Le cabinet du 29 octobre repose aujourd’hui sur une base étroite et fragile ; il n’est pas appuyé sur des fondemens durables, il ne représente qu’une seule opinion, celle du parti qui s’attribue exclusivement le nom de conservateur, et cette opinion lui assure à peine la majorité, si même elle la lui donne encore. C’est à cette cause que se rattachent ses embarras et ses fautes ; il ne se sent maître d’aucune question, il se voit condamné à les résoudre toutes, non par les raisons d’utilité publique qui leur sont propres, mais dans des vues de parti, avec la préoccupation exclusive des adhérens que la solution peut donner ou ravir ; c’est ainsi que la grande loi des chemins de fer n’a été qu’un expédient, c’est ainsi que le ministère n’a pu ni conclure l’union douanière, ni rassurer les intérêts qu’elle alarmait, et que, dans les soins journaliers de l’administration intérieure et la distribution des emplois, les règles de service et les droits personnels échouent presque en toute occasion devant la raison politique et le besoin d’acquérir des suffrages ou la crainte d’en perdre.

Il est vrai qu’il s’est maintenu plus de deux années, que jusqu’ici la majorité ne lui a point absolument manqué, et qu’en plusieurs occasions elle s’est donnée à lui forte et puissante. Faut-il en conclure, comme le font ses amis, qu’il soit puissant et maître du présent et de l’avenir ? Je ne le crois pas, et il me paraît facile d’expliquer tout ensemble sa force passée et sa faiblesse actuelle.

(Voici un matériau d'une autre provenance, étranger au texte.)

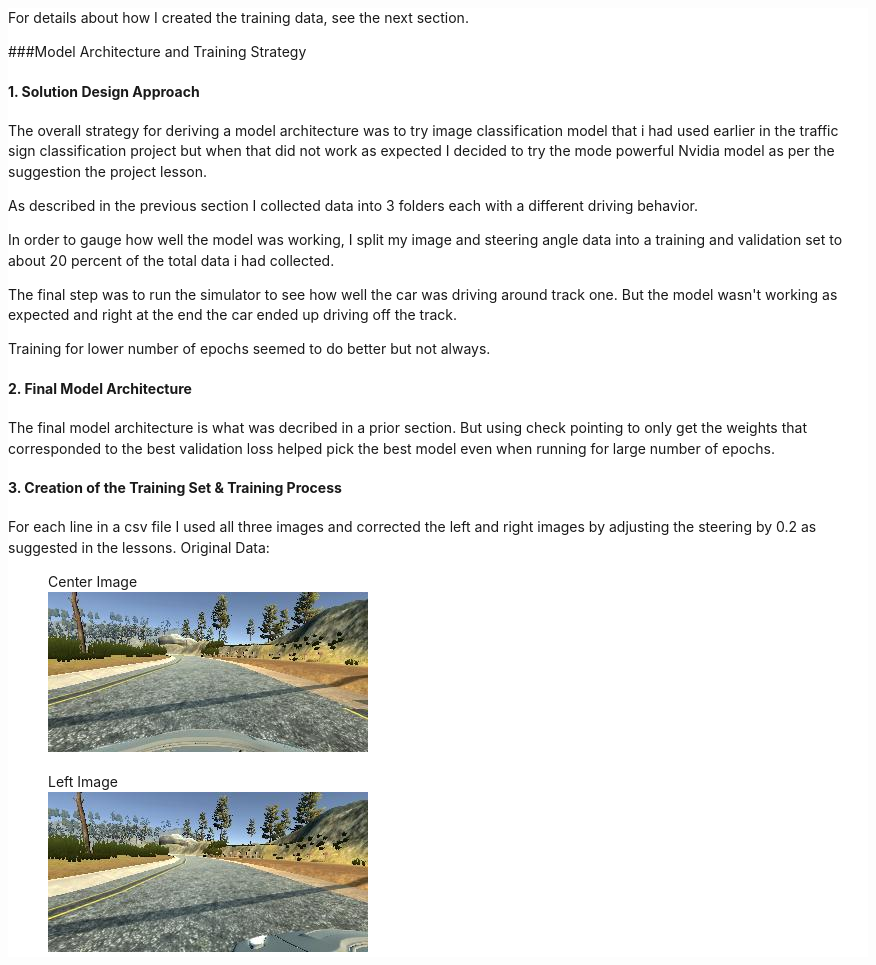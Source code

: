 For details about how I created the training data, see the next section. 

###Model Architecture and Training Strategy

#### 1. Solution Design Approach

The overall strategy for deriving a model architecture was to try image classification model that i had used earlier in the traffic sign classification project but when that did not work as expected I decided to try the mode powerful Nvidia model as per the suggestion the project lesson.

As described in the previous section I collected data into 3 folders each with a different driving behavior.


In order to gauge how well the model was working, I split my image and steering angle data into a training and validation set to about 20 percent of the total data i had collected.

The final step was to run the simulator to see how well the car was driving around track one. But the model wasn't working as expected and right at the end the car ended up driving off the track.

Training for lower number of epochs seemed to do better but not always.

#### 2. Final Model Architecture

The final model architecture is  what was decribed in a prior section. But using check pointing to only get the weights that corresponded to the best validation loss helped pick the best model even when running for large number of epochs.


#### 3. Creation of the Training Set & Training Process

For each line in a csv file I used all three images and corrected the left and right images by adjusting the steering by 0.2 as suggested in the lessons.
Original Data:

<figure>
    <figcaption text-align: center>Center Image</figcaption>
    <img src="https://github.com/NRCar/P3/blob/master/examples/center.jpg"/>
</figure>


<figure>
    <figcaption text-align: center>Left Image</figcaption>
    <img src="https://github.com/NRCar/P3/blob/master/examples/left.jpg"/>
</figure>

Le cabinet du 29 octobre a été constitué pour une mission déterminée et précise. Le traité du 15 juillet avait fait concevoir la crainte de la guerre ; l’opinion était inquiète, agitée, les intérêts matériels en alarme ; le cabinet du 29 octobre a été chargé de conjurer toute chance de guerre, de renouer des rapports brisés. Je ne veux ici ni juger le caractère de sa mission, ni censurer sa conduite ; je raconte sans exprimer aucune opinion. Cette tâche, quelque jugement qu’on en porte, tant qu’il s’y est voué, les appuis ne lui ont pas manqué. Toutes les fractions de la chambre contenaient certains membres dont les plus vives préoccupations se tournaient vers la paix, et qui soutenaient un cabinet dont elle formait le principe exclusif et le but unique.

En 1841 a été signée la convention du 13 juillet, et la chambre lui a donné, au commencement de la dernière session, son froid et triste contreseing. Ainsi s’est trouvé accompli, chacun sait comment, ce dernier épisode de l’affaire d’Orient. De ce jour, le cabinet du 29 octobre a perdu sa signification ; ses auxiliaires accidentels se sont retirés de lui, et son propre corps de bataille ne lui a plus fourni que des troupes fatiguées et mécontentes. Aujourd’hui le cabinet se trouve sous le poids d’une loi générale qui depuis 1830 a reçu de fréquentes applications.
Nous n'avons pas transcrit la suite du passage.